TASK TO COMPLETE –
List all lines of the data that include the string "processamento".

====== PROVIDED ENTRIES ======

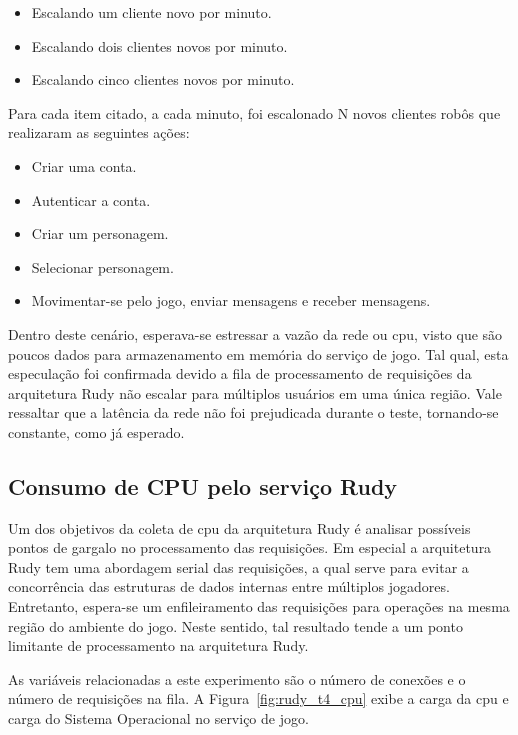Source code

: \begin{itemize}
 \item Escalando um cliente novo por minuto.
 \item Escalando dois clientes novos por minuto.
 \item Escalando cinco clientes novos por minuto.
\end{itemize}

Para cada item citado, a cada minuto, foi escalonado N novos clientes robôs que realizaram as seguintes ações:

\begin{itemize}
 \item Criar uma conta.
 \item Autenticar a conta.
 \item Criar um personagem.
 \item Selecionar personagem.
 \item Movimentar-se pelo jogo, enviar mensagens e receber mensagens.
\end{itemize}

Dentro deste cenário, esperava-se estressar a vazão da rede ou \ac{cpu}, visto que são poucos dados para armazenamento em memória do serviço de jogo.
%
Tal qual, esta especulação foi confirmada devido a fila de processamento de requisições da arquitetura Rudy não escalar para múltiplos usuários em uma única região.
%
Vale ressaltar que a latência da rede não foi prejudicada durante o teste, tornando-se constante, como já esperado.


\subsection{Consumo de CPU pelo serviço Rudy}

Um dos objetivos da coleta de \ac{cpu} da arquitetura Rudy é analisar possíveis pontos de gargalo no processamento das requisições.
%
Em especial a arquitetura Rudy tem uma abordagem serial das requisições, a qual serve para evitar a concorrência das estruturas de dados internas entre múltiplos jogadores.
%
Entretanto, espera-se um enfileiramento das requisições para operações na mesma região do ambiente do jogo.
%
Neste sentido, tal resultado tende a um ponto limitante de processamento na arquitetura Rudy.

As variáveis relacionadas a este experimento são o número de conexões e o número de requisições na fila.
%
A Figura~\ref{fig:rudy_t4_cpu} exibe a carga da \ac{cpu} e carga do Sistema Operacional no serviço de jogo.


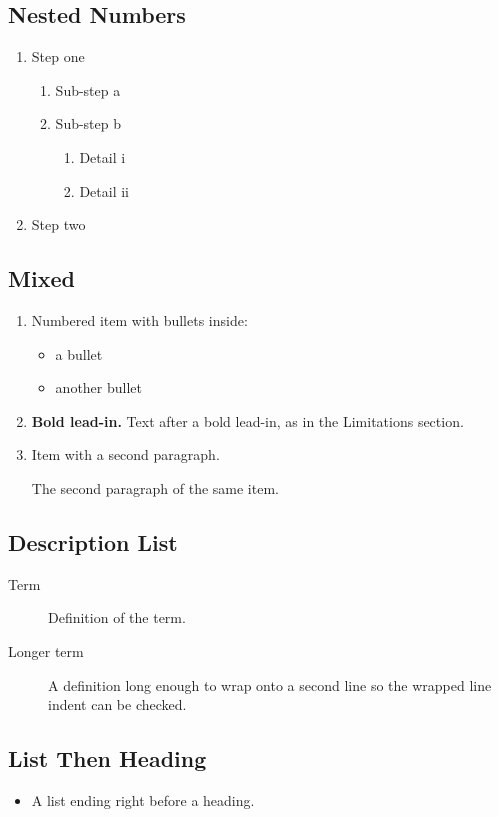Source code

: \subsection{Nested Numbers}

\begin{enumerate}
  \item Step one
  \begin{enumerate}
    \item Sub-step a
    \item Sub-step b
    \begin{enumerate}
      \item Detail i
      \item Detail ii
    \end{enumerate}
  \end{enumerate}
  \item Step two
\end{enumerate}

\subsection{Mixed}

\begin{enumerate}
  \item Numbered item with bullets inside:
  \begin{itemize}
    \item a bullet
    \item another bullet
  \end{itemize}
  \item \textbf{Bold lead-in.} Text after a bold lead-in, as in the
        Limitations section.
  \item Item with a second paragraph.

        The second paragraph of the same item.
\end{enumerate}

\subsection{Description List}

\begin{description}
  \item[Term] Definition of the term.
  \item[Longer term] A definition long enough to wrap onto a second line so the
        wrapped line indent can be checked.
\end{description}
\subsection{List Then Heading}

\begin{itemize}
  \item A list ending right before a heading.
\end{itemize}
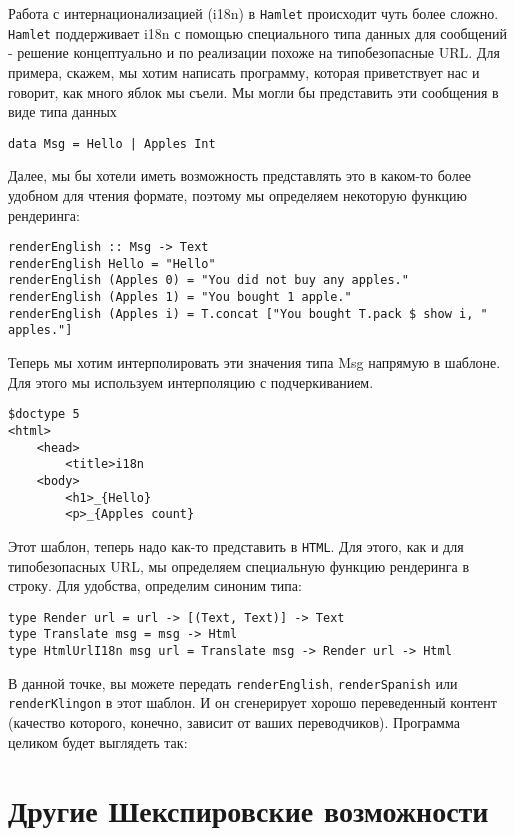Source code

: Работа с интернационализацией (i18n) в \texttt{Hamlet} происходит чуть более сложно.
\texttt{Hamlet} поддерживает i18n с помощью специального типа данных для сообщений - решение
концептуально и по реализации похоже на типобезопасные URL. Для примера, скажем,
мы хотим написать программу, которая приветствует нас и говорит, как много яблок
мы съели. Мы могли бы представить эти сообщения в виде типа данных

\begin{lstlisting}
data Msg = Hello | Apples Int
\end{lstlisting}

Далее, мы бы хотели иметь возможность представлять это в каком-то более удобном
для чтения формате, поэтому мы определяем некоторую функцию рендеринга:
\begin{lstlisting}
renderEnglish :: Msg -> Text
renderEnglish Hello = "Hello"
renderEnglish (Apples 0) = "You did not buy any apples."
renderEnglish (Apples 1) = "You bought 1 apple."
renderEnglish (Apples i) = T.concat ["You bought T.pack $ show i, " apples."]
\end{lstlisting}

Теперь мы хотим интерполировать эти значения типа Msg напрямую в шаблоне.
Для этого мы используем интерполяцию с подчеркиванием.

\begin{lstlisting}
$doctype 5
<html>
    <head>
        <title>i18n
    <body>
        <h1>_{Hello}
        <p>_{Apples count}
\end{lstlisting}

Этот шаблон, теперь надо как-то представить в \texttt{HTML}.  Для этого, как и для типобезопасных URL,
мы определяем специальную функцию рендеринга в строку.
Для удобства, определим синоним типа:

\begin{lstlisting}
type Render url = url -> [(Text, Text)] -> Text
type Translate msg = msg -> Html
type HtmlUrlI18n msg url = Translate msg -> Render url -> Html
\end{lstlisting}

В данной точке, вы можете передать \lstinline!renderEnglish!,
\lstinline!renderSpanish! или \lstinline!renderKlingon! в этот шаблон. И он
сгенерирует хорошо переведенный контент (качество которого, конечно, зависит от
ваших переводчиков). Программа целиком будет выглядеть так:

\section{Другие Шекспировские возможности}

======

SOLUTION TO THIS PROBLEM –
Tal qual, esta especulação foi confirmada devido a fila de processamento de requisições da arquitetura Rudy não escalar para múltiplos usuários em uma única região.
Um dos objetivos da coleta de \ac{cpu} da arquitetura Rudy é analisar possíveis pontos de gargalo no processamento das requisições.
Neste sentido, tal resultado tende a um ponto limitante de processamento na arquitetura Rudy.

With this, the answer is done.